The Bay of Pigs Museum, also known as the Brigade 2506 Museum and Library, is the official museum in memory of the Bay of Pigs Invasion's Brigade 2506 in Little Havana, Miami, Florida.

==History==
In September 1987, Arnhilda Gonzalez-Quevedo, the Republican member of the Florida House of Representatives for Coral Gables, presented the museum founders with $75,000 from the state of Florida for its construction. The museum was inaugurated on April 17, 1986, at 1821 SW 9th Street in Little Havana, Miami by over 400 attendees, including politicians, Brigade 2506 veterans and Cuban exiles.

The Bay of Pigs Board of Directors who inaugurated the Bay of Pigs Museum and Library consisted of the following members: Miguel M. Alvarez y Gimeno (President), Luis Arrizurieta (Vice President), Antonio Zaora (Secretary), Raul Vallejo (Vice Secretary), Javier Souto (Organization Secretary), Guillermo Toledo Nieble (Vice Organization Secretary), Fulgencio Castro (Social Assistant), Luis Lamar (Treasurer), Feliciano Foyo (Vice Treasurer), Julio Gonzalez Rebull (Press & Propaganda), Agustin Navarro (Vice Press & Propaganda)

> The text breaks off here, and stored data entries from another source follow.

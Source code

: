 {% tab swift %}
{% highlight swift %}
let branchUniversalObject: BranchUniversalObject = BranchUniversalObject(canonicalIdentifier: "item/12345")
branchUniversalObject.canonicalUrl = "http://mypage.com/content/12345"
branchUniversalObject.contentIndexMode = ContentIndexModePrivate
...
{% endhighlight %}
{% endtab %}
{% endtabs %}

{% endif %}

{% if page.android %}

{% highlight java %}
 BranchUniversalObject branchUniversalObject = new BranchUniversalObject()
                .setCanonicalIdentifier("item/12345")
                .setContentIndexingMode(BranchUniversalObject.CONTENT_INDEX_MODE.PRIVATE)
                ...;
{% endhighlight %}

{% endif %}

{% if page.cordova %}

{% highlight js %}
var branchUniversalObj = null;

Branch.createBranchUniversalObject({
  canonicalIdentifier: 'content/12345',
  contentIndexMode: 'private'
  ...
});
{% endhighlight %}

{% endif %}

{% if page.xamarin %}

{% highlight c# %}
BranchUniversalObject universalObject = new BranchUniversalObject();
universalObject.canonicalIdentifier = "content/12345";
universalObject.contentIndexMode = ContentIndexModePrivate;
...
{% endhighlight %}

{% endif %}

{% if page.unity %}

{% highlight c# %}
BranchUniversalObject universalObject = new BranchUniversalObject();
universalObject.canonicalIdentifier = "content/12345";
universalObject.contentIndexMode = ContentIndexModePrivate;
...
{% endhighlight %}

In 2015, Frank de Varona, a veteran and author, attempted to nominate the building for historic registration, only to withdraw the nomination due to opposition from other veterans.

==Collections==
According to Time Out Miami, the museum has "a small but interesting collection of ephemera and memorabilia" about the Bay of Pigs Invasion, including the Brigade 2506 flag held by Democratic president John F. Kennedy in his 1962 address.

==Political visits==
The museum was visited by Republican presidential candidate Fred Thompson in December 2007. In October 2016, Republican presidential candidate Donald Trump visited the museum. The museum was also visited by Republican gubernatorial candidate Ron DeSantis in September 2018. As governor, DeSantis again visited the museum on February 8, 2021, to introduce the COVID-19 vaccination program for veterans.